■ **Exercise brief**:
Lines below containing the word "random" should be copied out.

-------- Available records

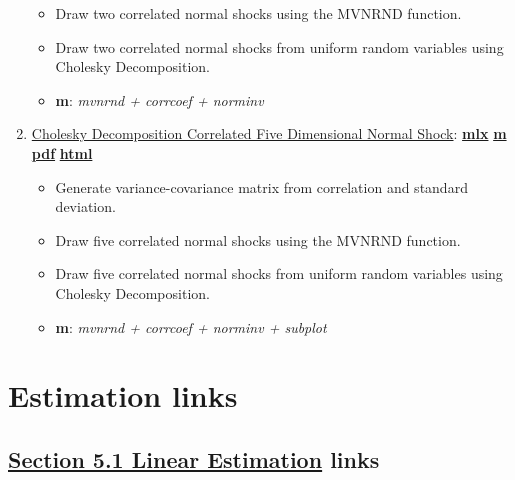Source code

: \documentclass[
]{book}
\providecommand{\tightlist}{%
  \setlength{\itemsep}{0pt}\setlength{\parskip}{0pt}}
\begin{document}
\begin{enumerate}
  \begin{itemize}
  \tightlist
  \item
    Draw two correlated normal shocks using the MVNRND function.
  \item
    Draw two correlated normal shocks from uniform random variables using Cholesky Decomposition.
  \item
    \textbf{m}: \emph{mvnrnd + corrcoef + norminv}
  \end{itemize}
\item
  \href{https://fanwangecon.github.io/M4Econ/simulation/normal/htmlpdfm/fs_cholesky_decomposition_d5.html}{Cholesky Decomposition Correlated Five Dimensional Normal Shock}: \href{https://github.com/FanWangEcon/M4Econ/blob/master/simulation/normal/fs_cholesky_decomposition_d5.mlx}{\textbf{mlx}} \textbar{} \href{https://github.com/FanWangEcon/M4Econ/blob/master/simulation/normal/htmlpdfm/fs_cholesky_decomposition_d5.m}{\textbf{m}} \textbar{} \href{https://github.com/FanWangEcon/M4Econ/blob/master/simulation/normal/htmlpdfm/fs_cholesky_decomposition_d5.pdf}{\textbf{pdf}} \textbar{} \href{https://fanwangecon.github.io/M4Econ/simulation/normal/htmlpdfm/fs_cholesky_decomposition_d5.html}{\textbf{html}}

  \begin{itemize}
  \tightlist
  \item
    Generate variance-covariance matrix from correlation and standard deviation.
  \item
    Draw five correlated normal shocks using the MVNRND function.
  \item
    Draw five correlated normal shocks from uniform random variables using Cholesky Decomposition.
  \item
    \textbf{m}: \emph{mvnrnd + corrcoef + norminv + subplot}
  \end{itemize}
\end{enumerate}

\hypertarget{estimation-links}{%
\section{Estimation links}\label{estimation-links}}

\hypertarget{section-5.1-linear-estimationlinear-estimation-links}{%
\subsection{\texorpdfstring{\protect\hyperlink{linear-estimation}{Section 5.1 Linear Estimation} links}{Section 5.1 Linear Estimation links}}\label{section-5.1-linear-estimationlinear-estimation-links}}
\end{document}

----------------

■ **Answer to this problem**:
    Draw two correlated normal shocks from uniform random variables using Cholesky Decomposition.
    Draw five correlated normal shocks from uniform random variables using Cholesky Decomposition.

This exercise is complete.